The Higgs Boson, an elementary particle thought to give mass to all other particles, remains an elusive final piece of the Standard Model of physics. On The Weizmann Wave, Professor Eilam Gross writes "many scientists believe that the Standard Model will stand or fall on the discovery of Higgs boson particles or proof that they don't exist." Titanic efforts at the Large Hadron Collider over the last year have been geared toward observing the Higgs, but despite suggestive data released on Tuesday, the indisputable remains out of reach. Kostas Nikolopoulos writes on Brookhaven Bits & Bytes that the LHC will restart in spring 2012 and "should be able to double the available dataset in time for the summer conferences." Until then, evidence for a Higgs particle at a mass of 126 GeV could be considered a statistical fluke. Ethan Siegel provides detailed insight into the science on Starts With a Bang, considering the theoretical consequences of not finding the Higgs, or finding it at different masses.

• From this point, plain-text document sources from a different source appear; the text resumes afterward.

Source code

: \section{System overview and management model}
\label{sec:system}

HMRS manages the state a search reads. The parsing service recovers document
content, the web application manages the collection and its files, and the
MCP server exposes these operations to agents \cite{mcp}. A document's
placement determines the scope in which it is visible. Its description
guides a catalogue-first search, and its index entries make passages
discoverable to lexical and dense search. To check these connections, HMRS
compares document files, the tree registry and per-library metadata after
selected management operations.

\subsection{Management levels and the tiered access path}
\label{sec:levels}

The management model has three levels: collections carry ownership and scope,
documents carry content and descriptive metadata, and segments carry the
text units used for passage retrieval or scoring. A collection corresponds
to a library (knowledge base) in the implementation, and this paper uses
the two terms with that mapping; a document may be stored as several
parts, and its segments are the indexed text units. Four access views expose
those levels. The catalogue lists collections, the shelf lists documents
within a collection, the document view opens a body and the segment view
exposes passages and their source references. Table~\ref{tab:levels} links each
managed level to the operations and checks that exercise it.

A Higgs would be hard to create, and quickly decay into less exotic particles, blending into the elementary soup created by the proton collisions. And due to Heisenberg's uncertainty principle, "a very short-lived particle actually picks up an intrinsic uncertainty in its mass." So while the early data is compelling, Ethan concludes "it takes a 99.99995% certainty in order to call something a discovery these days."